» **The problem**: All of the data below should be written out again exactly.

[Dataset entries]
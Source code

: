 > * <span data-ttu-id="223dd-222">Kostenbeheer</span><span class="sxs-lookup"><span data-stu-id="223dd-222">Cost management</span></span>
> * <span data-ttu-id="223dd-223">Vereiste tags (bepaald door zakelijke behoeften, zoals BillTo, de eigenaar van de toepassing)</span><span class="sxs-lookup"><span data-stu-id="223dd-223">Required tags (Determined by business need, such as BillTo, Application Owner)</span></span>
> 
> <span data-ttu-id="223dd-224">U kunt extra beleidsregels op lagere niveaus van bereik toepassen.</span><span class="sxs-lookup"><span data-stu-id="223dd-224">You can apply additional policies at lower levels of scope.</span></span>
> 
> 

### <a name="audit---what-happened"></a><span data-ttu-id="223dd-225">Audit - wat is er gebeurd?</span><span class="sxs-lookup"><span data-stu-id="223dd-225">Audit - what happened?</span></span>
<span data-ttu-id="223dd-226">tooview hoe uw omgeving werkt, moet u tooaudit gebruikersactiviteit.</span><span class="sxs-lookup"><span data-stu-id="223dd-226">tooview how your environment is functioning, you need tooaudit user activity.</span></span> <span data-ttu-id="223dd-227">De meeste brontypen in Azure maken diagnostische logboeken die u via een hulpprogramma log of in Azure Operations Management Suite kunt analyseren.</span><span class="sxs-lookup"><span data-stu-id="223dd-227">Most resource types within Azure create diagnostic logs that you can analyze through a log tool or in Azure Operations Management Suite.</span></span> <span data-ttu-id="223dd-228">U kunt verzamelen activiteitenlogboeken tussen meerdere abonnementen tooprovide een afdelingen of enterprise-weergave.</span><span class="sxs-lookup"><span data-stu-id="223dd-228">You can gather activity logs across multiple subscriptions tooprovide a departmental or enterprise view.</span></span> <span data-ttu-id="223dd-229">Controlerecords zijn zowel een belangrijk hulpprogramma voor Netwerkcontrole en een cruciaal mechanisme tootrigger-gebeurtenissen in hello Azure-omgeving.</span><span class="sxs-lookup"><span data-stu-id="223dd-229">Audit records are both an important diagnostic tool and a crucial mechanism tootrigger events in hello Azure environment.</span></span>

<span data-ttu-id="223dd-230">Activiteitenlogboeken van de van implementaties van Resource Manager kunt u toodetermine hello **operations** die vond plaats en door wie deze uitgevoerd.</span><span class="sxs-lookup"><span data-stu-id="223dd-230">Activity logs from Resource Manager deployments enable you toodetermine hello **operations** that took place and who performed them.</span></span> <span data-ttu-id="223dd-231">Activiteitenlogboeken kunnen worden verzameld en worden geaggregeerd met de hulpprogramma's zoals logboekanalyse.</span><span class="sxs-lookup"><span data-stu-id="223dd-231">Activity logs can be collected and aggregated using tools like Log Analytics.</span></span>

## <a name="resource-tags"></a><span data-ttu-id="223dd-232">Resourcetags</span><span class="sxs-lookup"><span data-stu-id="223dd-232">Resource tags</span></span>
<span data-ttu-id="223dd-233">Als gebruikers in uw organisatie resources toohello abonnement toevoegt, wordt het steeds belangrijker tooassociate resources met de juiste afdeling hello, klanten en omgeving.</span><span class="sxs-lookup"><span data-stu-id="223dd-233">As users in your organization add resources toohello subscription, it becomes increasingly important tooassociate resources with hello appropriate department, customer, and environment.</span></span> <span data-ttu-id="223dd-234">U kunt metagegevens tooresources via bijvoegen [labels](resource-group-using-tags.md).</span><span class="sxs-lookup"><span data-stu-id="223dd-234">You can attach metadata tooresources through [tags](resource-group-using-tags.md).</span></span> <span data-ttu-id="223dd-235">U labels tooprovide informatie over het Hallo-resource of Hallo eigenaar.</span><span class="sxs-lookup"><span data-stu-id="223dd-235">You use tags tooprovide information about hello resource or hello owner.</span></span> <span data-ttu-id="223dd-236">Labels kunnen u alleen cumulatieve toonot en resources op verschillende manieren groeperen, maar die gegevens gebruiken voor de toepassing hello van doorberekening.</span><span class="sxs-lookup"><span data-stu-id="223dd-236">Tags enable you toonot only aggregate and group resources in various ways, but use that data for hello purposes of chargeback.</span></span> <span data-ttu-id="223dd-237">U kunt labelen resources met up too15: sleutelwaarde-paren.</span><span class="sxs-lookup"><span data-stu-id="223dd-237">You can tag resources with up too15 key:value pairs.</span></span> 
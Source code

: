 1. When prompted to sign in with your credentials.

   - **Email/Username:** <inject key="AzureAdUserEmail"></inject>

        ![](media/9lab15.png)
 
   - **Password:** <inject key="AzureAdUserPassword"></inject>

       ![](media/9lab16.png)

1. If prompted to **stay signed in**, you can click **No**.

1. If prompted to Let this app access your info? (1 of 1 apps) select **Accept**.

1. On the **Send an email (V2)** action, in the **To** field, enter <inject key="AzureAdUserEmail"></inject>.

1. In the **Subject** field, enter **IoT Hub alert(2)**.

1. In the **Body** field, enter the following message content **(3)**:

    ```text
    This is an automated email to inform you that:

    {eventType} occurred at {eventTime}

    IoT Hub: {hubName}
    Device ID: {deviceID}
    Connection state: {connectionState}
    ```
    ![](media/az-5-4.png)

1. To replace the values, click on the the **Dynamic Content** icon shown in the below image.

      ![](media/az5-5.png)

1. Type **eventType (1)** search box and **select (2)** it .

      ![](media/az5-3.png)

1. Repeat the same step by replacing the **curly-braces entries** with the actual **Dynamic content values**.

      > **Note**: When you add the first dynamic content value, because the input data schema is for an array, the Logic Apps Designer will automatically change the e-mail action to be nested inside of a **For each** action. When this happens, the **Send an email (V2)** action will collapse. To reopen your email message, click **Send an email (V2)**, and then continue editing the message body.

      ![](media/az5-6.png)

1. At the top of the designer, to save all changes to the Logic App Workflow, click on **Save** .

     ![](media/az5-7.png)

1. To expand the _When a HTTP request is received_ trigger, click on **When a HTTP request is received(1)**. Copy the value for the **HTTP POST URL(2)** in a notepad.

» **Expected answer**:
Source code

: > * <span data-ttu-id="223dd-222">Kostenbeheer</span><span class="sxs-lookup"><span data-stu-id="223dd-222">Cost management</span></span>
> * <span data-ttu-id="223dd-223">Vereiste tags (bepaald door zakelijke behoeften, zoals BillTo, de eigenaar van de toepassing)</span><span class="sxs-lookup"><span data-stu-id="223dd-223">Required tags (Determined by business need, such as BillTo, Application Owner)</span></span>
> 
> <span data-ttu-id="223dd-224">U kunt extra beleidsregels op lagere niveaus van bereik toepassen.</span><span class="sxs-lookup"><span data-stu-id="223dd-224">You can apply additional policies at lower levels of scope.</span></span>
> 
> 

### <a name="audit---what-happened"></a><span data-ttu-id="223dd-225">Audit - wat is er gebeurd?</span><span class="sxs-lookup"><span data-stu-id="223dd-225">Audit - what happened?</span></span>
<span data-ttu-id="223dd-226">tooview hoe uw omgeving werkt, moet u tooaudit gebruikersactiviteit.</span><span class="sxs-lookup"><span data-stu-id="223dd-226">tooview how your environment is functioning, you need tooaudit user activity.</span></span> <span data-ttu-id="223dd-227">De meeste brontypen in Azure maken diagnostische logboeken die u via een hulpprogramma log of in Azure Operations Management Suite kunt analyseren.</span><span class="sxs-lookup"><span data-stu-id="223dd-227">Most resource types within Azure create diagnostic logs that you can analyze through a log tool or in Azure Operations Management Suite.</span></span> <span data-ttu-id="223dd-228">U kunt verzamelen activiteitenlogboeken tussen meerdere abonnementen tooprovide een afdelingen of enterprise-weergave.</span><span class="sxs-lookup"><span data-stu-id="223dd-228">You can gather activity logs across multiple subscriptions tooprovide a departmental or enterprise view.</span></span> <span data-ttu-id="223dd-229">Controlerecords zijn zowel een belangrijk hulpprogramma voor Netwerkcontrole en een cruciaal mechanisme tootrigger-gebeurtenissen in hello Azure-omgeving.</span><span class="sxs-lookup"><span data-stu-id="223dd-229">Audit records are both an important diagnostic tool and a crucial mechanism tootrigger events in hello Azure environment.</span></span>

<span data-ttu-id="223dd-230">Activiteitenlogboeken van de van implementaties van Resource Manager kunt u toodetermine hello **operations** die vond plaats en door wie deze uitgevoerd.</span><span class="sxs-lookup"><span data-stu-id="223dd-230">Activity logs from Resource Manager deployments enable you toodetermine hello **operations** that took place and who performed them.</span></span> <span data-ttu-id="223dd-231">Activiteitenlogboeken kunnen worden verzameld en worden geaggregeerd met de hulpprogramma's zoals logboekanalyse.</span><span class="sxs-lookup"><span data-stu-id="223dd-231">Activity logs can be collected and aggregated using tools like Log Analytics.</span></span>

## <a name="resource-tags"></a><span data-ttu-id="223dd-232">Resourcetags</span><span class="sxs-lookup"><span data-stu-id="223dd-232">Resource tags</span></span>
<span data-ttu-id="223dd-233">Als gebruikers in uw organisatie resources toohello abonnement toevoegt, wordt het steeds belangrijker tooassociate resources met de juiste afdeling hello, klanten en omgeving.</span><span class="sxs-lookup"><span data-stu-id="223dd-233">As users in your organization add resources toohello subscription, it becomes increasingly important tooassociate resources with hello appropriate department, customer, and environment.</span></span> <span data-ttu-id="223dd-234">U kunt metagegevens tooresources via bijvoegen [labels](resource-group-using-tags.md).</span><span class="sxs-lookup"><span data-stu-id="223dd-234">You can attach metadata tooresources through [tags](resource-group-using-tags.md).</span></span> <span data-ttu-id="223dd-235">U labels tooprovide informatie over het Hallo-resource of Hallo eigenaar.</span><span class="sxs-lookup"><span data-stu-id="223dd-235">You use tags tooprovide information about hello resource or hello owner.</span></span> <span data-ttu-id="223dd-236">Labels kunnen u alleen cumulatieve toonot en resources op verschillende manieren groeperen, maar die gegevens gebruiken voor de toepassing hello van doorberekening.</span><span class="sxs-lookup"><span data-stu-id="223dd-236">Tags enable you toonot only aggregate and group resources in various ways, but use that data for hello purposes of chargeback.</span></span> <span data-ttu-id="223dd-237">U kunt labelen resources met up too15: sleutelwaarde-paren.</span><span class="sxs-lookup"><span data-stu-id="223dd-237">You can tag resources with up too15 key:value pairs.</span></span> 
Source code

: 1. When prompted to sign in with your credentials.

   - **Email/Username:** <inject key="AzureAdUserEmail"></inject>

        ![](media/9lab15.png)
 
   - **Password:** <inject key="AzureAdUserPassword"></inject>

       ![](media/9lab16.png)

1. If prompted to **stay signed in**, you can click **No**.

1. If prompted to Let this app access your info? (1 of 1 apps) select **Accept**.

1. On the **Send an email (V2)** action, in the **To** field, enter <inject key="AzureAdUserEmail"></inject>.

1. In the **Subject** field, enter **IoT Hub alert(2)**.

1. In the **Body** field, enter the following message content **(3)**:

    ```text
    This is an automated email to inform you that:

    {eventType} occurred at {eventTime}

    IoT Hub: {hubName}
    Device ID: {deviceID}
    Connection state: {connectionState}
    ```
    ![](media/az-5-4.png)

1. To replace the values, click on the the **Dynamic Content** icon shown in the below image.

      ![](media/az5-5.png)

1. Type **eventType (1)** search box and **select (2)** it .

      ![](media/az5-3.png)

1. Repeat the same step by replacing the **curly-braces entries** with the actual **Dynamic content values**.

      > **Note**: When you add the first dynamic content value, because the input data schema is for an array, the Logic Apps Designer will automatically change the e-mail action to be nested inside of a **For each** action. When this happens, the **Send an email (V2)** action will collapse. To reopen your email message, click **Send an email (V2)**, and then continue editing the message body.

      ![](media/az5-6.png)

1. At the top of the designer, to save all changes to the Logic App Workflow, click on **Save** .

     ![](media/az5-7.png)

1. To expand the _When a HTTP request is received_ trigger, click on **When a HTTP request is received(1)**. Copy the value for the **HTTP POST URL(2)** in a notepad.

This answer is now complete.